Epidermal growth factor (EGF) in high concentrations induces apoptosis of the tumor cells which express high levels of epidermal growth factor receptor. However, the precise mechanism for this induction is not clear. Galectin-3 is the most probable candidate for mediating this effect, as it is known to induce anti-apoptotic activity in a variety of tumor cells exposed to diverse apoptotic stimuli. In this study, we determined whether galectin-3 plays a role in high concentrations of EGF-induced apoptosis of HepG2 cells. We found that EGF in high concentrations led to the growth inhibition of HepG2 cells, which were associated with promotion of cell death. High concentrations of EGF suppressed cytoplasmic expression of galectin-3. Moreover, we demonstrated overexpression of galectin-3 could reduce EGF-induced apoptosis in HepG2 cells. Our study demonstrated for the first time that downregulation of cytoplasmic galectin-3 was essential for high concentrations of EGF-induced apoptosis in HepG2 cells.
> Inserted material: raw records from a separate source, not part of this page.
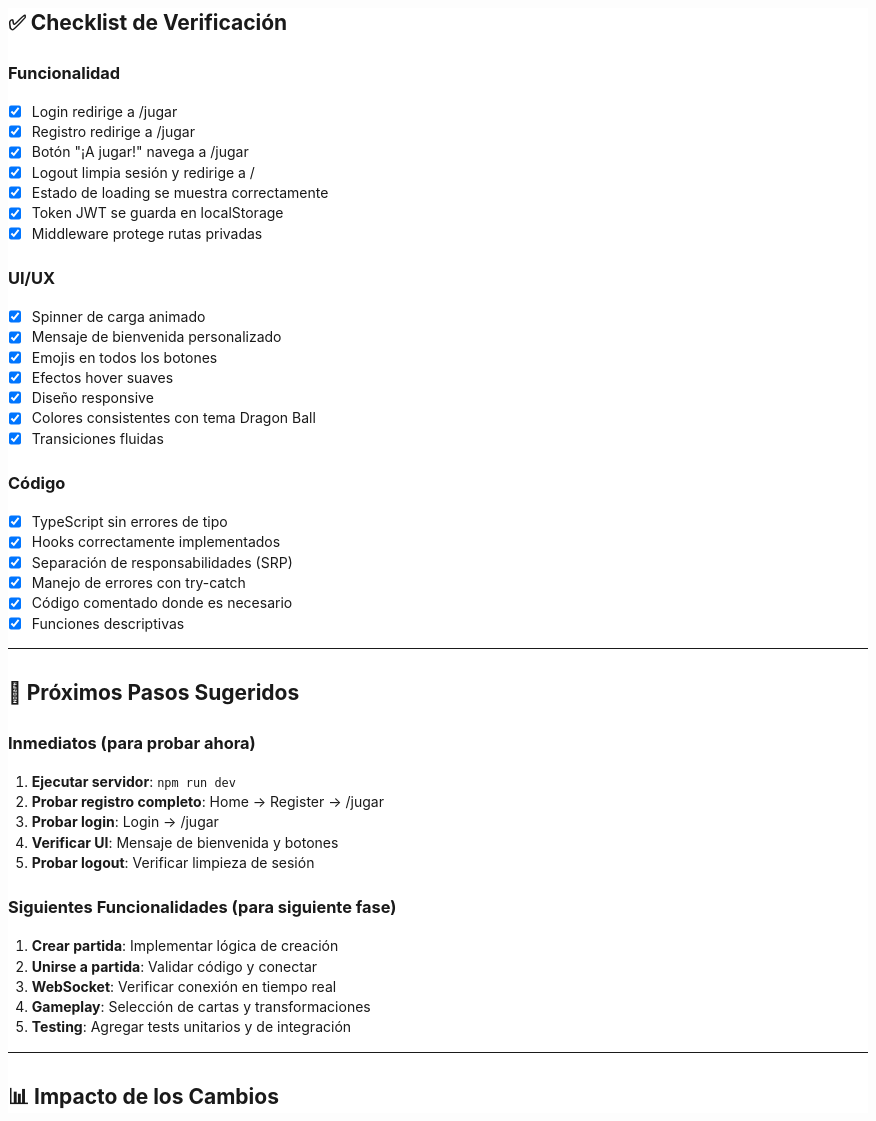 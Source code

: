 ## ✅ Checklist de Verificación

### Funcionalidad
- [x] Login redirige a /jugar
- [x] Registro redirige a /jugar
- [x] Botón "¡A jugar!" navega a /jugar
- [x] Logout limpia sesión y redirige a /
- [x] Estado de loading se muestra correctamente
- [x] Token JWT se guarda en localStorage
- [x] Middleware protege rutas privadas

### UI/UX
- [x] Spinner de carga animado
- [x] Mensaje de bienvenida personalizado
- [x] Emojis en todos los botones
- [x] Efectos hover suaves
- [x] Diseño responsive
- [x] Colores consistentes con tema Dragon Ball
- [x] Transiciones fluidas

### Código
- [x] TypeScript sin errores de tipo
- [x] Hooks correctamente implementados
- [x] Separación de responsabilidades (SRP)
- [x] Manejo de errores con try-catch
- [x] Código comentado donde es necesario
- [x] Funciones descriptivas

---

## 🚀 Próximos Pasos Sugeridos

### Inmediatos (para probar ahora)
1. **Ejecutar servidor**: `npm run dev`
2. **Probar registro completo**: Home → Register → /jugar
3. **Probar login**: Login → /jugar
4. **Verificar UI**: Mensaje de bienvenida y botones
5. **Probar logout**: Verificar limpieza de sesión

### Siguientes Funcionalidades (para siguiente fase)
1. **Crear partida**: Implementar lógica de creación
2. **Unirse a partida**: Validar código y conectar
3. **WebSocket**: Verificar conexión en tiempo real
4. **Gameplay**: Selección de cartas y transformaciones
5. **Testing**: Agregar tests unitarios y de integración

---

## 📊 Impacto de los Cambios
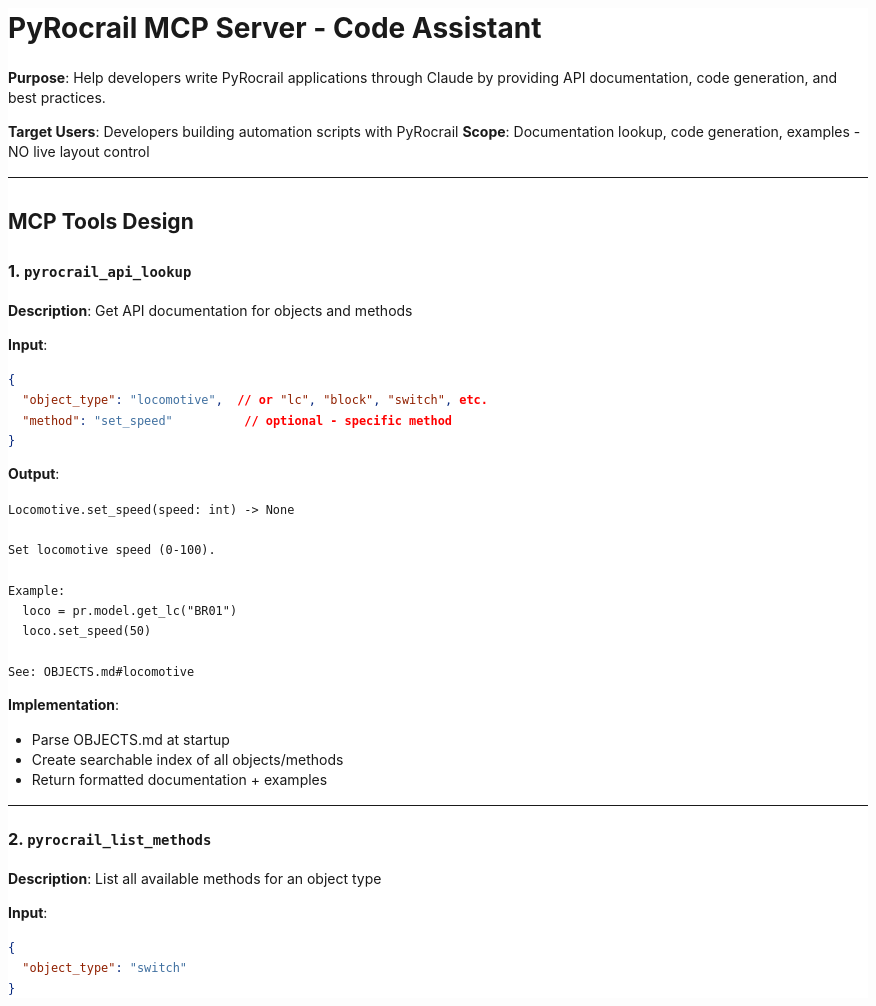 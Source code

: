 # PyRocrail MCP Server - Code Assistant

**Purpose**: Help developers write PyRocrail applications through Claude by providing API documentation, code generation, and best practices.

**Target Users**: Developers building automation scripts with PyRocrail
**Scope**: Documentation lookup, code generation, examples - NO live layout control

---

## MCP Tools Design

### 1. `pyrocrail_api_lookup`
**Description**: Get API documentation for objects and methods

**Input**:
```json
{
  "object_type": "locomotive",  // or "lc", "block", "switch", etc.
  "method": "set_speed"          // optional - specific method
}
```

**Output**:
```
Locomotive.set_speed(speed: int) -> None

Set locomotive speed (0-100).

Example:
  loco = pr.model.get_lc("BR01")
  loco.set_speed(50)

See: OBJECTS.md#locomotive
```

**Implementation**:
- Parse OBJECTS.md at startup
- Create searchable index of all objects/methods
- Return formatted documentation + examples

---

### 2. `pyrocrail_list_methods`
**Description**: List all available methods for an object type

**Input**:
```json
{
  "object_type": "switch"
}
```
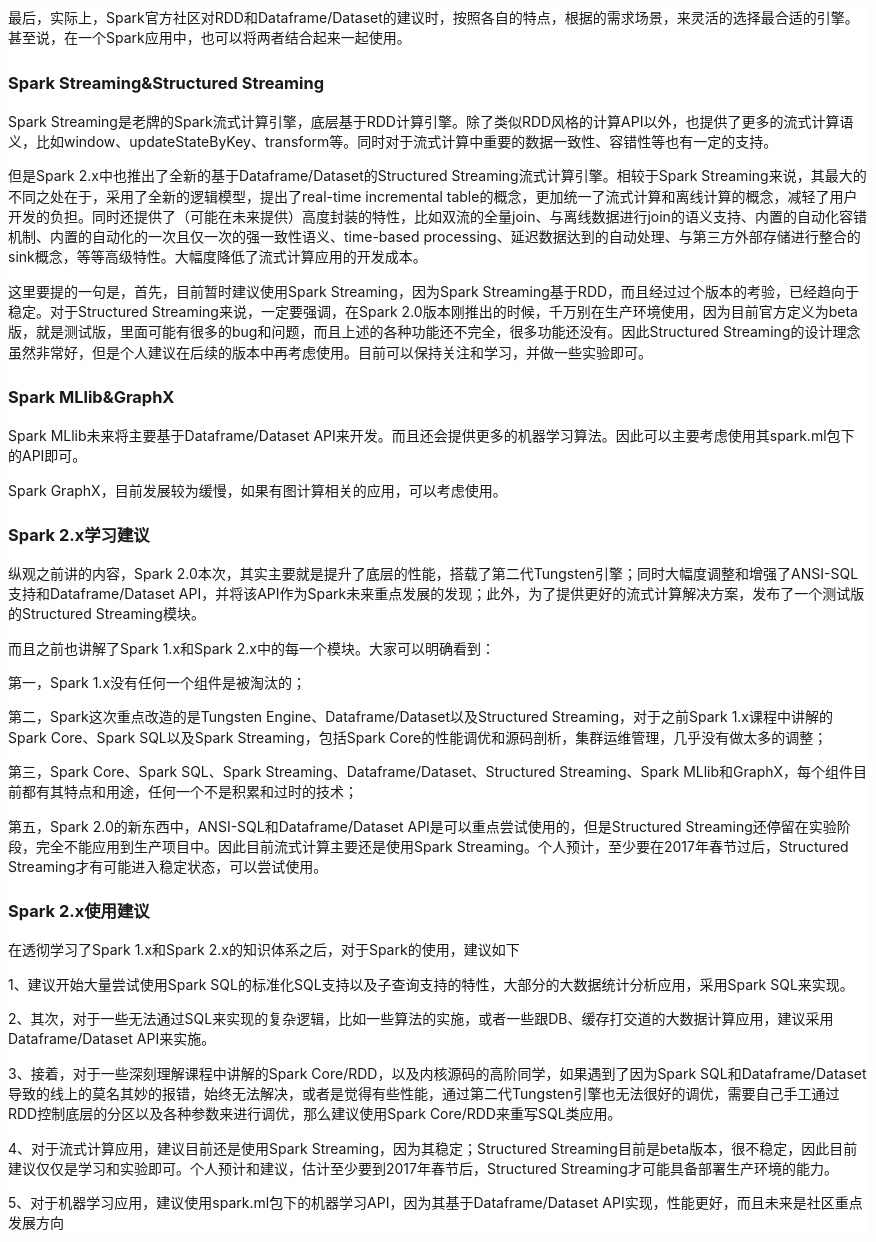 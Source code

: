 最后，实际上，Spark官方社区对RDD和Dataframe/Dataset的建议时，按照各自的特点，根据的需求场景，来灵活的选择最合适的引擎。甚至说，在一个Spark应用中，也可以将两者结合起来一起使用。


### Spark Streaming&Structured Streaming

Spark Streaming是老牌的Spark流式计算引擎，底层基于RDD计算引擎。除了类似RDD风格的计算API以外，也提供了更多的流式计算语义，比如window、updateStateByKey、transform等。同时对于流式计算中重要的数据一致性、容错性等也有一定的支持。

但是Spark 2.x中也推出了全新的基于Dataframe/Dataset的Structured Streaming流式计算引擎。相较于Spark Streaming来说，其最大的不同之处在于，采用了全新的逻辑模型，提出了real-time incremental table的概念，更加统一了流式计算和离线计算的概念，减轻了用户开发的负担。同时还提供了（可能在未来提供）高度封装的特性，比如双流的全量join、与离线数据进行join的语义支持、内置的自动化容错机制、内置的自动化的一次且仅一次的强一致性语义、time-based processing、延迟数据达到的自动处理、与第三方外部存储进行整合的sink概念，等等高级特性。大幅度降低了流式计算应用的开发成本。

这里要提的一句是，首先，目前暂时建议使用Spark Streaming，因为Spark Streaming基于RDD，而且经过过个版本的考验，已经趋向于稳定。对于Structured Streaming来说，一定要强调，在Spark 2.0版本刚推出的时候，千万别在生产环境使用，因为目前官方定义为beta版，就是测试版，里面可能有很多的bug和问题，而且上述的各种功能还不完全，很多功能还没有。因此Structured Streaming的设计理念虽然非常好，但是个人建议在后续的版本中再考虑使用。目前可以保持关注和学习，并做一些实验即可。

### Spark MLlib&GraphX

Spark MLlib未来将主要基于Dataframe/Dataset API来开发。而且还会提供更多的机器学习算法。因此可以主要考虑使用其spark.ml包下的API即可。

Spark GraphX，目前发展较为缓慢，如果有图计算相关的应用，可以考虑使用。


### Spark 2.x学习建议


纵观之前讲的内容，Spark 2.0本次，其实主要就是提升了底层的性能，搭载了第二代Tungsten引擎；同时大幅度调整和增强了ANSI-SQL支持和Dataframe/Dataset API，并将该API作为Spark未来重点发展的发现；此外，为了提供更好的流式计算解决方案，发布了一个测试版的Structured Streaming模块。

而且之前也讲解了Spark 1.x和Spark 2.x中的每一个模块。大家可以明确看到：

第一，Spark 1.x没有任何一个组件是被淘汰的；

第二，Spark这次重点改造的是Tungsten Engine、Dataframe/Dataset以及Structured Streaming，对于之前Spark 1.x课程中讲解的Spark Core、Spark SQL以及Spark Streaming，包括Spark Core的性能调优和源码剖析，集群运维管理，几乎没有做太多的调整；

第三，Spark Core、Spark SQL、Spark Streaming、Dataframe/Dataset、Structured Streaming、Spark MLlib和GraphX，每个组件目前都有其特点和用途，任何一个不是积累和过时的技术；

第五，Spark 2.0的新东西中，ANSI-SQL和Dataframe/Dataset API是可以重点尝试使用的，但是Structured Streaming还停留在实验阶段，完全不能应用到生产项目中。因此目前流式计算主要还是使用Spark Streaming。个人预计，至少要在2017年春节过后，Structured Streaming才有可能进入稳定状态，可以尝试使用。

### Spark 2.x使用建议


在透彻学习了Spark 1.x和Spark 2.x的知识体系之后，对于Spark的使用，建议如下

1、建议开始大量尝试使用Spark SQL的标准化SQL支持以及子查询支持的特性，大部分的大数据统计分析应用，采用Spark SQL来实现。

2、其次，对于一些无法通过SQL来实现的复杂逻辑，比如一些算法的实施，或者一些跟DB、缓存打交道的大数据计算应用，建议采用Dataframe/Dataset API来实施。

3、接着，对于一些深刻理解课程中讲解的Spark Core/RDD，以及内核源码的高阶同学，如果遇到了因为Spark SQL和Dataframe/Dataset导致的线上的莫名其妙的报错，始终无法解决，或者是觉得有些性能，通过第二代Tungsten引擎也无法很好的调优，需要自己手工通过RDD控制底层的分区以及各种参数来进行调优，那么建议使用Spark Core/RDD来重写SQL类应用。

4、对于流式计算应用，建议目前还是使用Spark Streaming，因为其稳定；Structured Streaming目前是beta版本，很不稳定，因此目前建议仅仅是学习和实验即可。个人预计和建议，估计至少要到2017年春节后，Structured Streaming才可能具备部署生产环境的能力。

5、对于机器学习应用，建议使用spark.ml包下的机器学习API，因为其基于Dataframe/Dataset API实现，性能更好，而且未来是社区重点发展方向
表皮生长因子(EGF)在高浓度时诱导表达高水平表皮生长因子受体的肿瘤细胞凋亡。然而,这种诱导的确切机制尚不清楚。半乳糖凝集素-3是介导这种效应的最可能的候选者,因为已知它在各种暴露于不同凋亡刺激的肿瘤细胞中诱导抗凋亡活性。在这项研究中,我们确定半乳糖凝集素-3是否在高浓度 EGF 诱导的 HepG2 细胞凋亡中发挥作用。我们发现高浓度的 EGF 导致 HepG2 细胞的生长抑制,这与促进细胞死亡有关。高浓度的 EGF 抑制了半乳糖凝集素-3 的细胞质表达。此外,我们证明了过表达半乳糖凝集素-3可以减少 EGF 诱导的 HepG2 细胞凋亡。我们的研究首次表明,细胞质半乳糖凝集素-3 的下调对于高浓度 EGF 诱导的 HepG2 细胞凋亡是必不可少的。